After he is rescued and recovered, he has a 30 day furlough, and he returns home. At first things go well with his family, but he feels increasingly isolated and not understood, has trouble reuniting with his girlfriend, startles and gets angry when her little brother throws a paper airplane at him, gets into a fight with a bartender, and starts to shake uncontrollably when he goes hunting with his father, after which, he is hospitalized.
The film shows his coming to terms with some of his feelings in group therapy. The psychiatrist is portrayed as kind but somewhat patronizing and paternalistic, and places an emphasis on "fear that wasn't handled properly" as the origin of Lucas' symptoms. He is also shown sedating him, immediately following Lucas' breakthrough in understanding.
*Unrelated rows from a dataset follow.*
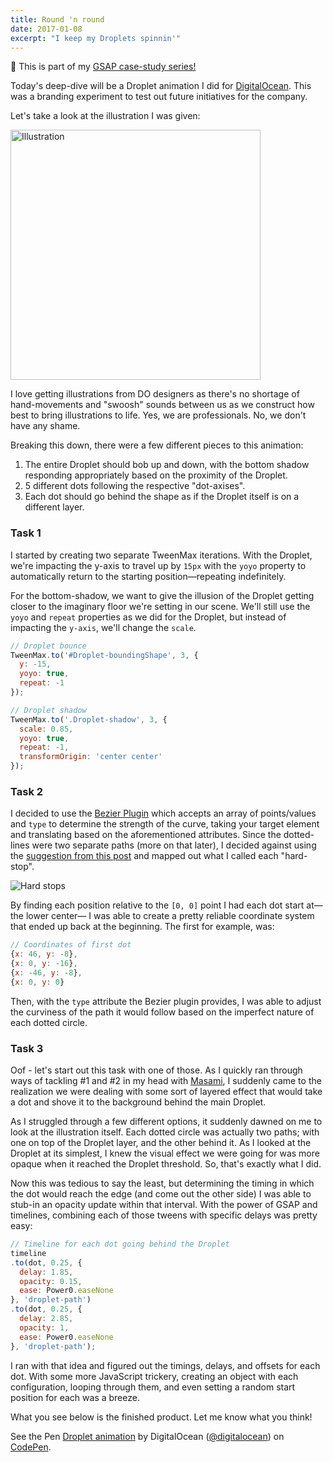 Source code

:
 ```yaml
---
title: Round 'n round
date: 2017-01-08
excerpt: "I keep my Droplets spinnin'"
---
```


<div class="alert alert--primary article-series">
  <div class="alert-content"><span class="u-textLarge u-pr--small">👋</span> This is part of my <a href="{{rootPath}}articles/gsap/">GSAP case-study series!</a></div>
</div>

Today's deep-dive will be a Droplet animation I did for [DigitalOcean](https://www.digitalocean.com). This was a branding experiment to test out future initiatives for the company.

Let's take a look at the illustration I was given:

<div class="u-textCenter">
  <img src="{{placeholder}}" data-src="{{rootPath}}assets/media/posts/round-n-round/illustration.png" alt="Illustration" style="width: 400px">
</div>

I love getting illustrations from DO designers as there's no shortage of hand-movements and "swoosh" sounds between us as we construct how best to bring illustrations to life. Yes, we are professionals. No, we don't have any shame.

Breaking this down, there were a few different pieces to this animation:

1. The entire Droplet should bob up and down, with the bottom shadow responding appropriately based on the proximity of the Droplet.
1. 5 different dots following the respective "dot-axises".
1. Each dot should go behind the shape as if the Droplet itself is on a different layer.

### Task 1

I started by creating two separate TweenMax iterations. With the Droplet, we're impacting the y-axis to travel up by `15px` with the `yoyo` property to automatically return to the starting position&mdash;repeating indefinitely.

For the bottom-shadow, we want to give the illusion of the Droplet getting closer to the imaginary floor we're setting in our scene.  We'll still use the `yoyo` and `repeat` properties as we did for the Droplet, but instead of impacting the `y-axis`, we'll change the `scale`.

```js
// Droplet bounce
TweenMax.to('#Droplet-boundingShape', 3, {
  y: -15,
  yoyo: true,
  repeat: -1
});

// Droplet shadow
TweenMax.to('.Droplet-shadow', 3, {
  scale: 0.85,
  yoyo: true,
  repeat: -1,
  transformOrigin: 'center center'
});
```

### Task 2

I decided to use the [Bezier Plugin](https://greensock.com/BezierPlugin-JS) which accepts an array of points/values and `type` to determine the strength of the curve, taking your target element and translating based on the aforementioned attributes. Since the dotted-lines were two separate paths (more on that later), I decided against using the [suggestion from this post](https://greensock.com/forums/topic/13581-animate-svg-object-along-motion-path/) and mapped out what I called each "hard-stop".

<div class="u-textCenter">
  <img src="{{placeholder}}" data-src="{{rootPath}}assets/media/posts/round-n-round/hard-stops.png" alt="Hard stops">
</div>

By finding each position relative to the `[0, 0]` point I had each dot start at&mdash;the lower center&mdash; I was able to create a pretty reliable coordinate system that ended up back at the beginning. The first for example, was:

```js
// Coordinates of first dot
{x: 46, y: -8},
{x: 0, y: -16},
{x: -46, y: -8},
{x: 0, y: 0}
```

Then, with the `type` attribute the Bezier plugin provides, I was able to adjust the curviness of the path it would follow based on the imperfect nature of each dotted circle.

### Task 3

Oof - let's start out this task with one of those. As I quickly ran through ways of tackling #1 and #2 in my head with [Masami](https://dribbble.com/masamikubo), I suddenly came to the realization we were dealing with some sort of layered effect that would take a dot and shove it to the background behind the main Droplet.

As I struggled through a few different options, it suddenly dawned on me to look at the illustration itself. Each dotted circle was actually two paths; with one on top of the Droplet layer, and the other behind it. As I looked at the Droplet at its simplest, I knew the visual effect we were going for was more opaque when it reached the Droplet threshold. So, that's exactly what I did.

Now this was tedious to say the least, but determining the timing in which the dot would reach the edge (and come out the other side) I was able to stub-in an opacity update within that interval. With the power of GSAP and timelines, combining each of those tweens with specific delays was pretty easy:

```js
// Timeline for each dot going behind the Droplet
timeline
.to(dot, 0.25, {
  delay: 1.85,
  opacity: 0.15,
  ease: Power0.easeNone
}, 'droplet-path')
.to(dot, 0.25, {
  delay: 2.85,
  opacity: 1,
  ease: Power0.easeNone
}, 'droplet-path');
```

I ran with that idea and figured out the timings, delays, and offsets for each dot. With some more JavaScript trickery, creating an object with each configuration, looping through them, and even setting a random start position for each was a breeze.

What you see below is the finished product. Let me know what you think!

<p data-height="600" data-theme-id="23494" data-slug-hash="oLzJmR" data-default-tab="result" data-user="digitalocean" data-embed-version="2" data-pen-title="Droplet animation" data-preview="true" class="codepen">See the Pen <a href="http://codepen.io/team/digitalocean/pen/oLzJmR/">Droplet animation</a> by DigitalOcean (<a href="http://codepen.io/digitalocean">@digitalocean</a>) on <a href="http://codepen.io">CodePen</a>.</p>
<script async src="https://production-assets.codepen.io/assets/embed/ei.js"></script>
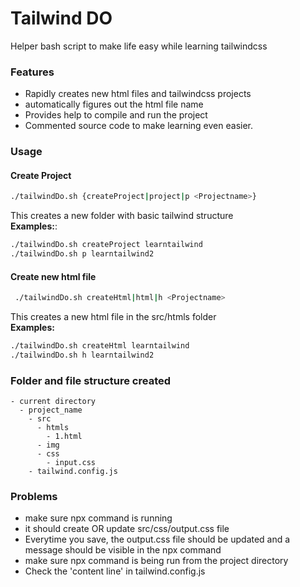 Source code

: # Tailwind DO


Helper bash script  to make life easy while learning tailwindcss

### Features 
- Rapidly creates new html files and tailwindcss projects
- automatically figures out the html file name
- Provides help to compile and run the project
- Commented source code to make learning even easier. 


### Usage

#### Create Project
```bash 
./tailwindDo.sh {createProject|project|p <Projectname>}
```
This creates a new folder with basic tailwind structure  
**Examples:**:
```bash
./tailwindDo.sh createProject learntailwind 
./tailwindDo.sh p learntailwind2
```
#### Create new html file
```bash 
 ./tailwindDo.sh createHtml|html|h <Projectname>
```
This creates a new html file in the src/htmls folder  
**Examples:**
```bash
./tailwindDo.sh createHtml learntailwind
./tailwindDo.sh h learntailwind2 
```

### Folder and file structure created

```
- current directory
  - project_name
    - src
      - htmls
        - 1.html
      - img
      - css
        - input.css
    - tailwind.config.js
```

### Problems 

- make sure npx command is running
- it should create OR update src/css/output.css file
- Everytime you save, the output.css file should be updated and a message should be  visible in the npx command
- make sure npx command is being run from the project directory
- Check the 'content line' in tailwind.config.js
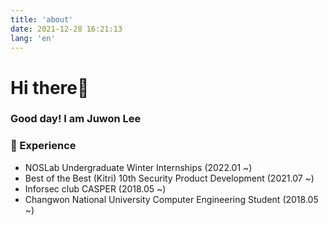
 ```yaml
---
title: 'about'
date: 2021-12-28 16:21:13
lang: 'en'
---
```


# Hi there👋

### Good day! I am Juwon Lee

### 💫 Experience
<ul>
  <li>NOSLab Undergraduate Winter Internships (2022.01 ~)</li>
  <li>Best of the Best (Kitri) 10th Security Product Development (2021.07 ~)</li>
  <li>Inforsec club CASPER (2018.05 ~)</li>
  <li>Changwon National University Computer Engineering Student (2018.05 ~)</li>
</ul>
There were a number of interesting points made by various people, most of whom work with soldiers or veterans regularly. One idea that I hadn't considered is that the characters portrayed in the film, like most men in the military during World War II, were just regular guys who were drafted. Whereas today, we have an all-volunteer military, so those who have chosen to serve have done so with the intention of making it their career. They want to remain in the service, which makes them that much more reluctant to acknowledge when they are having emotional difficulties.

There was discussion about Lucas acting as "bad" as he felt he was, for his wish to escape from the boiler room, and then watching his comrades die. And of guilt as a defense against helplessness. Someone noted Freud's comment about the soldier's conflict between the wish to live and the wish to be a good soldier.

Isolation was another topic that came up in the discussion group, as illustrated by the sense Lucas has of not being understood by anyone who hadn't had similar experiences. The idea was that it's important for the clinician and for family members to recognize that this is so, but that those suffering from PTSD symptoms can use this isolation to defend against acknowledging feelings of guilt at their reactions to traumatic events, and feelings of loss-that to truly return to their former lives, they need to recognize that they have lost the versions of themselves that existed before the trauma.

One analyst has been working on petitioning the AMA to include military history as part of the social history for the E/M CPT code. Her group wanted the wording to be, "Have you or a loved one been in the military?" So far, they've gotten "you", but no "loved one".

An unfunded (by the military) area that someone brought up was pets. He said that the military has put together some research to show that pets are not that helpful in recovery for veterans, despite having evidence to the contrary. Basically, the military just doesn't want to pay for it. I don't think I came across this document when I wrote, The Comfort of Dogs.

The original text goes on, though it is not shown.